:: ASSIGNED TASK ::
For the material below, the sole required output is the number of lines that include "which".

:: EXTRACTED MATERIAL ::
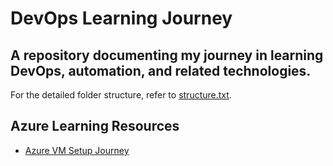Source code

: # DevOps Learning Journey
## A repository documenting my journey in learning DevOps, automation, and related technologies.

For the detailed folder structure, refer to [structure.txt](structure.txt).

## Azure Learning Resources

- [Azure VM Setup Journey](azure-developer-associate/azure-vm-setup-journey.md)
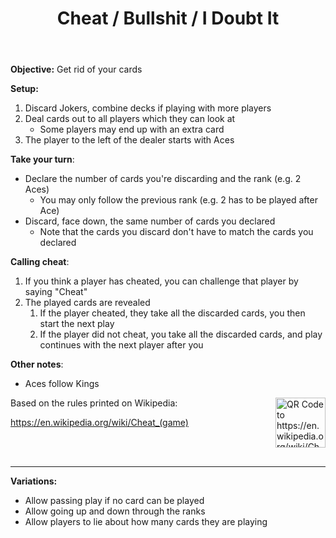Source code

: ﻿---
title: Cheat / Bullshit / I Doubt It
players: 2 - 4+
round-time: 5 - 10
description: A bluffing card game where players try to discard all their cards by playing them in sequence, with the option to lie about which cards they're playing.
---

**Objective:** Get rid of your cards

**Setup:**

1. Discard Jokers, combine decks if playing with more players
2. Deal cards out to all players which they can look at
    - Some players may end up with an extra card
3. The player to the left of the dealer starts with Aces

**Take your turn**:

- Declare the number of cards you're discarding and the rank (e.g. 2 Aces)
  - You may only follow the previous rank (e.g. 2 has to be played after Ace)
- Discard, face down, the same number of cards you declared
  - Note that the cards you discard don't have to match the cards you declared

**Calling cheat**:

1. If you think a player has cheated, you can challenge that player by saying "Cheat"
2. The played cards are revealed
    1. If the player cheated, they take all the discarded cards, you then start the next play
    2. If the player did not cheat, you take all the discarded cards, and play continues with the next player after you

**Other notes**:

- Aces follow Kings

<!--split-->

<img alt="QR Code to https://en.wikipedia.org/wiki/Cheat_(game)" src="/api/qrcodes/aHR0cHM6Ly9lbi53aWtpcGVkaWEub3JnL3dpa2kvQ2hlYXRfKGdhbWUp" style="width: 5rem; float: right; margin: 0 0 1rem 1rem;">

Based on the rules printed on Wikipedia:

https://en.wikipedia.org/wiki/Cheat_(game)

<br></br>

---

**Variations:**

- Allow passing play if no card can be played
- Allow going up and down through the ranks
- Allow players to lie about how many cards they are playing
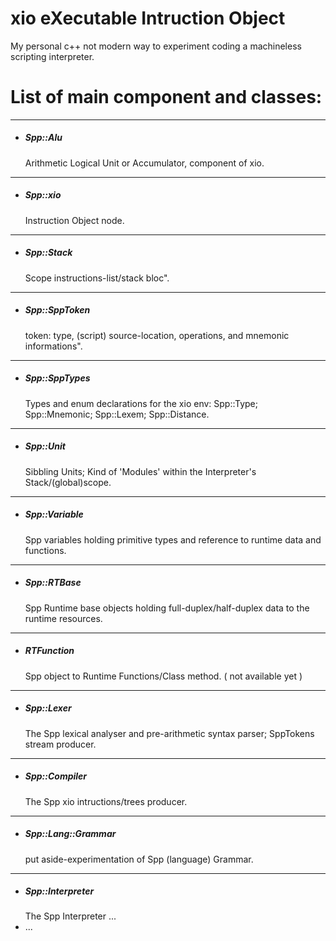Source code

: # xio eXecutable Intruction Object
My personal c++ not modern way to experiment coding a machineless scripting interpreter.

# List of main component and classes:
---
- <h5>Spp::Alu</h5> Arithmetic Logical Unit or Accumulator, component of xio.
---
 - <h5>Spp::xio</h5> Instruction Object node.
---
- <h5>Spp::Stack</h5> Scope instructions-list/stack bloc".
---
- <h5>Spp::SppToken</h5> token: type, (script) source-location, operations, and mnemonic informations".
---
- <h5>Spp::SppTypes</h5> Types and enum declarations for the xio env: Spp::Type; Spp::Mnemonic; Spp::Lexem; Spp::Distance.
---
- <h5>Spp::Unit</h5> Sibbling Units; Kind of 'Modules' within the Interpreter's Stack/(global)scope.
---
- <h5>Spp::Variable</h5> Spp variables holding primitive types and reference to runtime data and functions.
---
- <h5>Spp::RTBase</h5> Spp Runtime base objects holding full-duplex/half-duplex data to the runtime resources.
--- 
- <h5>RTFunction</h5>  Spp object to Runtime Functions/Class method.  ( not available yet )
--- 
- <h5>Spp::Lexer</h5>  The Spp lexical analyser and pre-arithmetic syntax parser; SppTokens stream producer.
---
- <h5>Spp::Compiler</h5> The Spp xio intructions/trees producer.
--- 
- <h5>Spp::Lang::Grammar</h5>  put aside-experimentation of Spp (language) Grammar.
---
- <h5>Spp::Interpreter</h5>  The Spp Interpreter ...
- ...
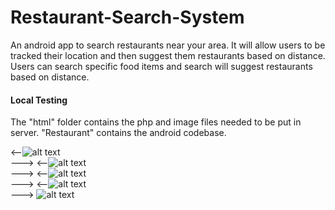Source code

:# Restaurant-Search-System
An android app to search restaurants near your area. It will allow users to be tracked their location and then suggest them restaurants based on distance. Users can search specific food items and search will suggest restaurants based on distance.

#### Local Testing
The "html" folder contains the php and image files needed to be put in server.
"Restaurant" contains the android codebase.

<--![alt text](https://github.com/kfoozminus/Restaurant-Search-System/blob/master/Sample%20Screenshots/1.png) </br> --->
<--![alt text](https://github.com/kfoozminus/Restaurant-Search-System/blob/master/Sample%20Screenshots/2.png) </br> --->
<--![alt text](https://github.com/kfoozminus/Restaurant-Search-System/blob/master/Sample%20Screenshots/3.png) </br> --->
<--![alt text](https://github.com/kfoozminus/Restaurant-Search-System/blob/master/Sample%20Screenshots/4.png) </br> --->
![alt text](https://github.com/kfoozminus/Restaurant-Search-System/blob/master/Sample%20Screenshots/5.png) </br>
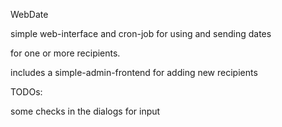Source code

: WebDate

simple web-interface and cron-job for using and sending dates

for one or more recipients.

includes a simple-admin-frontend for adding new recipients

TODOs:

some checks in the dialogs for input

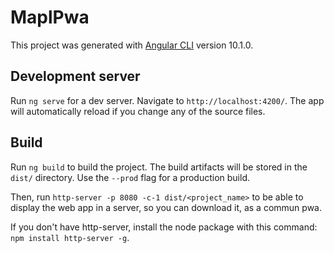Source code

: # MaplPwa

This project was generated with [Angular CLI](https://github.com/angular/angular-cli) version 10.1.0.

## Development server

Run `ng serve` for a dev server. Navigate to `http://localhost:4200/`. The app will automatically reload if you change any of the source files.

## Build

Run `ng build` to build the project. The build artifacts will be stored in the `dist/` directory. Use the `--prod` flag for a production build.

Then, run `http-server -p 8080 -c-1 dist/<project_name>` to be able to display the web app in a server, so you can download it, as a
commun pwa.

If you don't have http-server, install the node package with this command: `npm install http-server -g`.
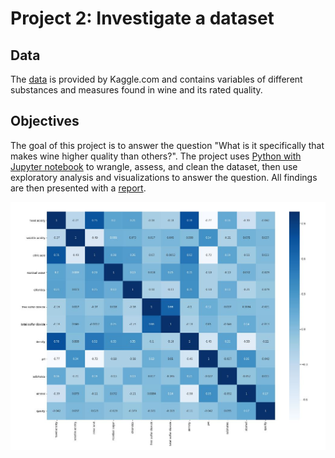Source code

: # Project 2: Investigate a dataset 

## Data

The [data](https://www.kaggle.com/uciml/red-wine-quality-cortez-et-al-2009) is provided by Kaggle.com and contains variables of different substances and measures found in wine and its rated quality.

## Objectives

The goal of this project is to answer the question "What is it specifically that makes wine higher quality than others?". The project uses [Python with Jupyter notebook](https://github.com/jmt7080/Data_Analyst_Nanodegree/blob/main/Project%202%20Investigate%20a%20Data%20Set/Investigate_a_Dataset.ipynb) to wrangle, assess, and clean the dataset, then use exploratory analysis and visualizations to answer the question. All findings are then presented with a [report](https://github.com/jmt7080/Data_Analyst_Nanodegree/blob/main/Project%202%20Investigate%20a%20Data%20Set/Investigate_a_Dataset.pdf).

![alt text](https://github.com/jmt7080/Data_Analyst_Nanodegree/blob/main/Project%202%20Investigate%20a%20Data%20Set/heat_map_pic.JPG)

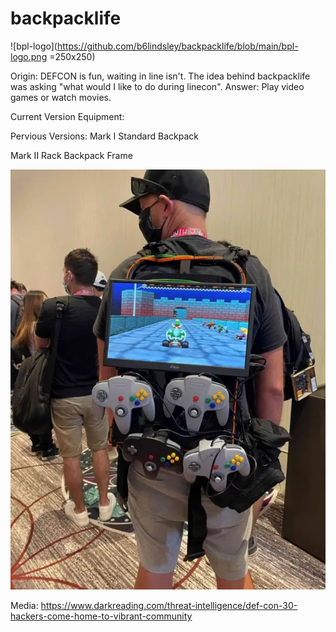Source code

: # backpacklife

![bpl-logo](https://github.com/b6lindsley/backpacklife/blob/main/bpl-logo.png =250x250)

Origin:
DEFCON is fun, waiting in line isn't. The idea behind backpacklife was asking "what would I like to do during linecon". Answer: Play video games or watch movies.  


Current Version Equipment:

Pervious Versions:
Mark I
Standard Backpack




Mark II
Rack Backpack Frame


![markII](https://github.com/b6lindsley/backpacklife/blob/main/brad_lindsley_line_con_bag.jpg)

Media:
https://www.darkreading.com/threat-intelligence/def-con-30-hackers-come-home-to-vibrant-community
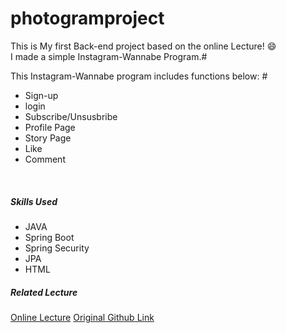 # photogramproject
This is My first Back-end project based on the online Lecture!  :smile:  
I made a simple Instagram-Wannabe Program.#

  This Instagram-Wannabe program includes functions below: #
 - Sign-up
 - login
 - Subscribe/Unsusbribe
 - Profile Page
 - Story Page
 - Like 
 - Comment


<br>


##### Skills Used

 - JAVA
 - Spring Boot
 - Spring Security
 - JPA
 - HTML
 
 
##### Related Lecture
 
 [Online Lecture](https://easyupclass.e-itwill.com/course/course_view.jsp?id=27&rtype=0&ch=course)
 [Original Github Link](https://github.com/codingspecialist/Eazyup-Photogram) 
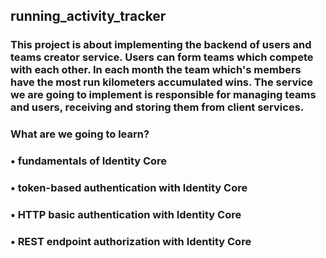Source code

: ## running_activity_tracker

### This project is about implementing the backend of users and teams creator service. Users can form teams which compete with each other. In each month the team which's members have the most run kilometers accumulated wins. The service we are going to implement is responsible for managing teams and users, receiving and storing them from client services.

### What are we going to learn?
### •	fundamentals of Identity Core
### •	token-based authentication with Identity Core
### •	HTTP basic authentication with Identity Core
### •	REST endpoint authorization with Identity Core

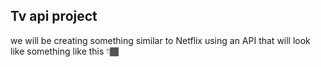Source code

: ## Tv api project

we will be creating something similar to Netflix using an API that will look like something like this 👇🏾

:: OUTPUT OF THE TASK ::
3